A research team has discovered a new type of immune cell that is found in the adipose tissue and seems to contribute to the chronic inflammation associated with aging, called in jargon inflammaging (a crasis from English inflammation + aging).

The good news is that there is another type of immune cell that seems to be able to keep this inflammation under control. The details are published on Nature Aging.

The role of macrophages. Normally inflammation is the way in which the immune system responds to wounds or infections: when we age, however, this process gradually increases and becomes chronic (even if, according to a recent study we have spoken of, this seems to happen only in those who live in industrialized countries). Among the cells that help to regulate inflammaging there are some types of macrophages, white blood cells that are found in the adipose tissue and have the task of engulfing pathogens and cellular fragments.

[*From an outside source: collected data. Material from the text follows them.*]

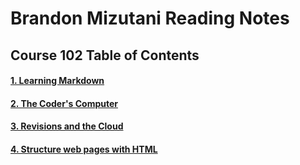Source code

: # Brandon Mizutani Reading Notes

## Course 102 Table of Contents

#### [1. Learning Markdown](markdown.md)
#### [2. The Coder's Computer](codercomputer.md)
#### [3. Revisions and the Cloud](revisionsandcloud.md)
#### [4. Structure web pages with HTML](html.md)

To understand more, the researchers conducted tests on young and elderly mice, analyzing their adipose tissue around the organs. They then divided the macrophages into different categories by detecting 13 types. Among these, they captured their attention a type of macrophage so far unknown that was not present in young mice, but only in the elderly and expressed high levels of inflammatory markers and factors associated with inflammaging: what is not clear is how these macrophages, which contribute to inflammation, develop.

A tool against inflammaging? The authors then analyzed more deeply the role of another type of macrophages that are near the nerves in the adipose tissue and which decrease with age only in female mice. By eliminating them in young specimens, they saw that their decrease caused greater inflammation and alterations in the metabolic processes of the adipose tissue.

So this type of cells associated with nerves help to keep inflammaging at bay and regulate the adipose tissue. One of the next questions to ask, concludes Miriam Merad, immunologist not involved in research, is whether macrophages populations can be restored or maintained for therapeutic purposes, to limit inflammaging and metabolic dysfunctions.